Context, Not Control

“Context, not Control” is one of my core engineering principles — especially in a SaaS Growth environment.

As a Senior Engineer embedded in a Growth team, impact is not measured in features shipped. It is measured in KPI movement.

To operate effectively in a SaaS company, an engineer must understand:

  • ICP (Ideal Customer Profile) — who are we building for?
  • Core value proposition — what problem are we solving?
  • North Star Metric — what defines meaningful product value?
  • Revenue engine / flywheel — how acquisition, activation, retention, and monetization compound over time

But in Growth, context goes deeper.

Growth engineering directly influences unit economics. By improving activation, retention, and monetization, we increase LTV (Customer Lifetime Value). By reducing friction and improving conversion efficiency, we shorten payback periods and strengthen the LTV/CAC ratio.

You are not just building UI — you are influencing revenue dynamics.


Engineering Inside the Experiment Loop

Growth engineering operates inside tight feedback cycles:

Hypothesis → Experiment → Measurement → Iteration

This means:

  • Frequent releases
  • Small deltas with measurable impact
  • Clear ownership of primary and guardrail metrics

Before writing code, you should know:

  • Which lifecycle stage are we optimizing?
    • Activation
    • Conversion
    • Retention / churn
  • What is the primary KPI this experiment aims to move?
  • What are the guardrail metrics? (engagement, churn, NPS, etc.)
  • What is the expected impact vs. engineering effort?
  • How will the outcome influence the next experiment?

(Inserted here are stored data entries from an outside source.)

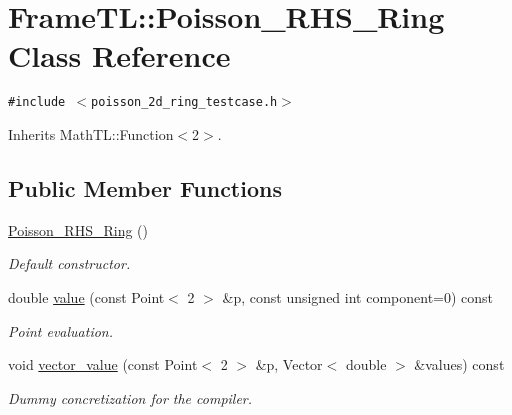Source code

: \hypertarget{classFrameTL_1_1Poisson__RHS__Ring}{
\section{FrameTL::Poisson\_\-RHS\_\-Ring Class Reference}
\label{classFrameTL_1_1Poisson__RHS__Ring}
}
{\tt \#include $<$poisson\_\-2d\_\-ring\_\-testcase.h$>$}

Inherits MathTL::Function$<$2$>$.

\subsection*{Public Member Functions}
\begin{CompactItemize}
\item 
\hypertarget{classFrameTL_1_1Poisson__RHS__Ring_ec87045bea1e955b26fef5deb5f3e1cd}{
\hyperlink{classFrameTL_1_1Poisson__RHS__Ring_ec87045bea1e955b26fef5deb5f3e1cd}{Poisson\_\-RHS\_\-Ring} ()}
\label{classFrameTL_1_1Poisson__RHS__Ring_ec87045bea1e955b26fef5deb5f3e1cd}

\begin{CompactList}\small\item\em Default constructor. \item\end{CompactList}\item 
\hypertarget{classFrameTL_1_1Poisson__RHS__Ring_eb52be0ea13b42de24b00c46de0009eb}{
double \hyperlink{classFrameTL_1_1Poisson__RHS__Ring_eb52be0ea13b42de24b00c46de0009eb}{value} (const Point$<$ 2 $>$ \&p, const unsigned int component=0) const }
\label{classFrameTL_1_1Poisson__RHS__Ring_eb52be0ea13b42de24b00c46de0009eb}

\begin{CompactList}\small\item\em Point evaluation. \item\end{CompactList}\item 
\hypertarget{classFrameTL_1_1Poisson__RHS__Ring_b10dc4b7421c873161adc2f3c3505193}{
void \hyperlink{classFrameTL_1_1Poisson__RHS__Ring_b10dc4b7421c873161adc2f3c3505193}{vector\_\-value} (const Point$<$ 2 $>$ \&p, Vector$<$ double $>$ \&values) const }
\label{classFrameTL_1_1Poisson__RHS__Ring_b10dc4b7421c873161adc2f3c3505193}

\begin{CompactList}\small\item\em Dummy concretization for the compiler. \item\end{CompactList}\end{CompactItemize}



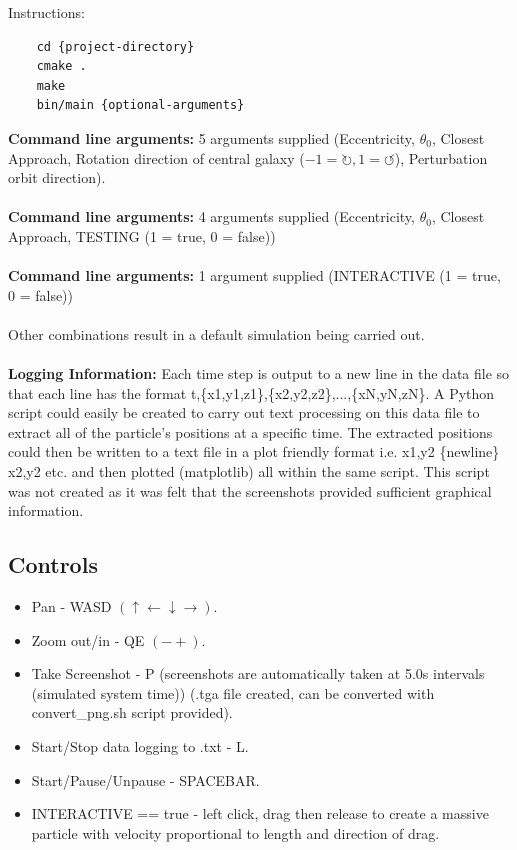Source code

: \documentclass[10pt,a4paper]{article}
\begin{document}
Instructions:

\begin{lstlisting}
	cd {project-directory}
	cmake .
	make
	bin/main {optional-arguments}
\end{lstlisting}
\textbf{Command line arguments:} 5 arguments supplied (Eccentricity, $\theta_0$, Closest Approach, Rotation direction of central galaxy ($-1=\circlearrowright, 1=\circlearrowleft$), Perturbation orbit direction).
\\
\\
\textbf{Command line arguments:} 4 arguments supplied (Eccentricity, $\theta_0$, Closest Approach, TESTING (1 = true, 0 = false))
\\
\\
\textbf{Command line arguments:} 1 argument supplied (INTERACTIVE (1 = true, 0 = false))
\\
\\
Other combinations result in a default simulation being carried out.
\\
\\
\textbf{Logging Information:} Each time step is output to a new line in the data file so that each line has the format t,\{x1,y1,z1\},\{x2,y2,z2\},...,\{xN,yN,zN\}. A Python script could easily be created to carry out text processing on this data file to extract all of the particle's positions at a specific time. The extracted positions could then be written to a text file in a plot friendly format i.e. x1,y2 \{newline\} x2,y2 etc. and then plotted (matplotlib) all within the same script. This script was not created as it was felt that the screenshots provided sufficient graphical information.

\subsection{Controls}
\begin{itemize}
\item Pan - WASD $(\uparrow \leftarrow \downarrow \rightarrow)$.
\item Zoom out/in - QE $(-+)$.
\item Take Screenshot - P (screenshots are automatically taken at 5.0s intervals (simulated system time)) (.tga file created, can be converted with convert\_png.sh script provided).
\item Start/Stop data logging to .txt - L.
\item Start/Pause/Unpause - SPACEBAR.
\item INTERACTIVE == true - left click, drag then release to create a massive particle with velocity proportional to length and direction of drag.
\end{itemize}
\end{document}
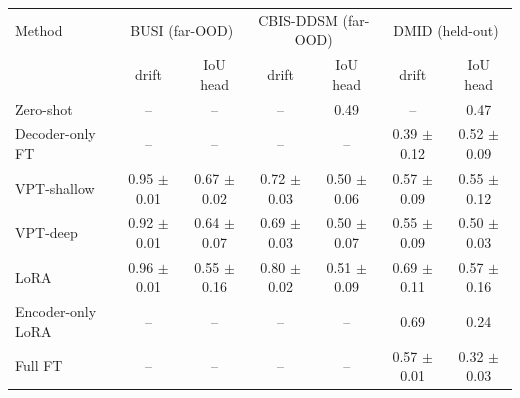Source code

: \begin{tabular}{lcccccc}
\toprule
Method & \multicolumn{2}{c}{BUSI (far-OOD)} & \multicolumn{2}{c}{CBIS-DDSM (far-OOD)} & \multicolumn{2}{c}{DMID (held-out)} \\
 & drift & IoU head & drift & IoU head & drift & IoU head \\
\midrule
Zero-shot & -- & -- & -- & 0.49 & -- & 0.47 \\
Decoder-only FT & -- & -- & -- & -- & 0.39 $\pm$ 0.12 & 0.52 $\pm$ 0.09 \\
VPT-shallow & 0.95 $\pm$ 0.01 & 0.67 $\pm$ 0.02 & 0.72 $\pm$ 0.03 & 0.50 $\pm$ 0.06 & 0.57 $\pm$ 0.09 & 0.55 $\pm$ 0.12 \\
VPT-deep & 0.92 $\pm$ 0.01 & 0.64 $\pm$ 0.07 & 0.69 $\pm$ 0.03 & 0.50 $\pm$ 0.07 & 0.55 $\pm$ 0.09 & 0.50 $\pm$ 0.03 \\
LoRA & 0.96 $\pm$ 0.01 & 0.55 $\pm$ 0.16 & 0.80 $\pm$ 0.02 & 0.51 $\pm$ 0.09 & 0.69 $\pm$ 0.11 & 0.57 $\pm$ 0.16 \\
Encoder-only LoRA & -- & -- & -- & -- & 0.69 & 0.24 \\
Full FT & -- & -- & -- & -- & 0.57 $\pm$ 0.01 & 0.32 $\pm$ 0.03 \\
\bottomrule
\end{tabular}
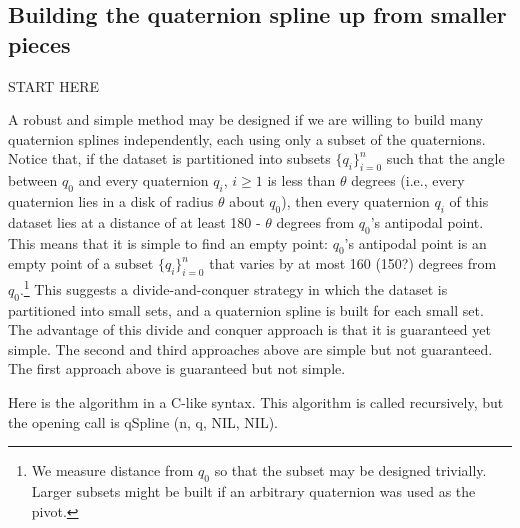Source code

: \documentclass[11pt]{article}
\begin{document}

\subsection{Building the quaternion spline up from smaller pieces}
\label{sec:divide}

START HERE

A robust and simple method may be designed if we are willing to build many
quaternion splines independently, each using only a subset of the quaternions.
Notice that, if the dataset is partitioned into subsets $\{q_i\}_{i=0}^n$ such that
the angle between $q_0$ and every quaternion $q_i$, $i \geq 1$ is less than $\theta$
degrees (i.e., every quaternion lies in a disk of radius $\theta$ about $q_0$),
then every quaternion $q_i$ of this dataset lies at a distance of at least 180 - $\theta$
degrees from $q_0$'s antipodal point.
This means that it is simple to find an empty point:
$q_0$'s antipodal point is an empty point of a subset $\{q_i\}_{i=0}^n$ that varies
by at most 160 (150?) degrees from $q_0$.\footnote{We measure distance
  from $q_0$ so that the subset may be designed trivially.  Larger subsets
  might be built if an arbitrary quaternion was used as the pivot.}
This suggests a divide-and-conquer strategy in which the dataset is partitioned
into small sets, and a quaternion spline is built for each small set.
The advantage of this divide and conquer approach is that it is guaranteed yet simple.
The second and third approaches above are simple but not guaranteed.
The first approach above is guaranteed but not simple.

Here is the algorithm in a C-like syntax.
This algorithm is called recursively, but the opening call is qSpline (n, q, NIL, NIL).
\end{document}
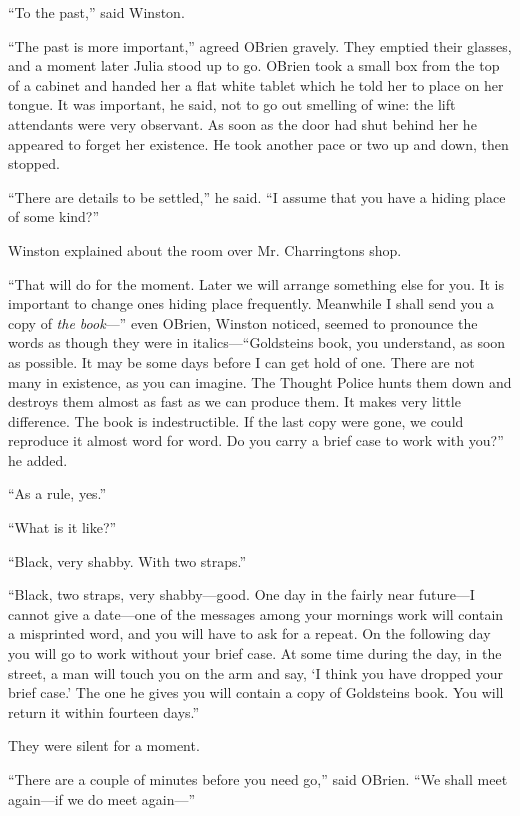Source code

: ``To the past,'' said Winston.

``The past is more important,'' agreed O\textquotesingle Brien gravely.
They emptied their glasses, and a moment later Julia stood up to go.
O\textquotesingle Brien took a small box from the top of a cabinet and
handed her a flat white tablet which he told her to place on her tongue.
It was important, he said, not to go out smelling of wine: the lift
attendants were very observant. As soon as the door had shut behind her
he appeared to forget her existence. He took another pace or two up and
down, then stopped.

``There are details to be settled,'' he said. ``I assume that you have a
hiding place of some kind?''

Winston explained about the room over Mr. Charrington\textquotesingle s
shop.

``That will do for the moment. Later we will arrange something else for
you. It is important to change one\textquotesingle s hiding place
frequently. Meanwhile I shall send you a copy of \emph{the book}---''
even O\textquotesingle Brien, Winston noticed, seemed to pronounce the
words as though they were in italics---``Goldstein\textquotesingle s
book, you understand, as soon as possible. It may be some days before I
can get hold of one. There are not many in existence, as you can
imagine. The Thought Police hunts them down and destroys them almost as
fast as we can produce them. It makes very little difference. The book
is indestructible. If the last copy were gone, we could reproduce it
almost word for word. Do you carry a brief case to work with you?'' he
added.

``As a rule, yes.''

``What is it like?''

``Black, very shabby. With two straps.''

``Black, two straps, very shabby---good. One day in the fairly near
future---I cannot give a date---one of the messages among your
morning\textquotesingle s work will contain a misprinted word, and you
will have to ask for a repeat. On the following day you will go to work
without your brief case. At some time during the day, in the street, a
man will touch you on the arm and say, `I think you have
dropped your brief case.' The one he gives you will
contain a copy of Goldstein\textquotesingle s book. You will return it
within fourteen days.''

They were silent for a moment.

``There are a couple of minutes before you need go,'' said
O\textquotesingle Brien. ``We shall meet again---if we do meet again---''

In this environment, frontend engineering is not downstream from product and design — it is upstream. Technical constraints, component flexibility, and implementation strategy directly shape the scope of experimentation.

For example, repositioning an upgrade CTA from a passive banner to a contextual modal may increase trial-to-paid conversion — but only if the architecture allows variants to coexist without duplicating logic or fragmenting state management.

Execution quality determines experimentation velocity.


Designing for Change

On a Growth team, certain assumptions are safe:

  • Copy will change.
  • UI hierarchy will change.
  • Components will move.
  • Steps will be added, removed, or reordered.
  • Variants will coexist behind feature flags.

Rigid implementation slows iteration. Flexible systems accelerate it.

The role of a Growth-focused frontend engineer is not to build static features — it is to build adaptable surfaces.


Modularity First

To support experimentation at scale, components must be:

  • Small and composable
  • Decoupled from business logic
  • Configurable through props or variant inputs
  • Easy to isolate and test

Instead of coupling layout, state, and copy:

  • Presentation components focus purely on rendering
  • Logic lives in hooks or controller layers
  • Experiment configuration is injected externally

This separation keeps change localized and reduces regression risk when multiple experiments run in parallel.


Minimizing Change Surface

Growth requires speed — but controlled speed.

As experimentation volume increases, so does regression risk. To manage that risk, I prioritize:

  • Clear prop contracts
  • Strong typing
  • Explicit state ownership
  • Isolation of experiment logic

A well-structured component should support changes like:

  • Repositioning a CTA
  • Swapping interaction patterns
  • Splitting a flow into additional steps
  • Hiding or exposing sections by cohort

…without rewriting core logic.

Reducing the change surface increases confidence. Confidence increases velocity.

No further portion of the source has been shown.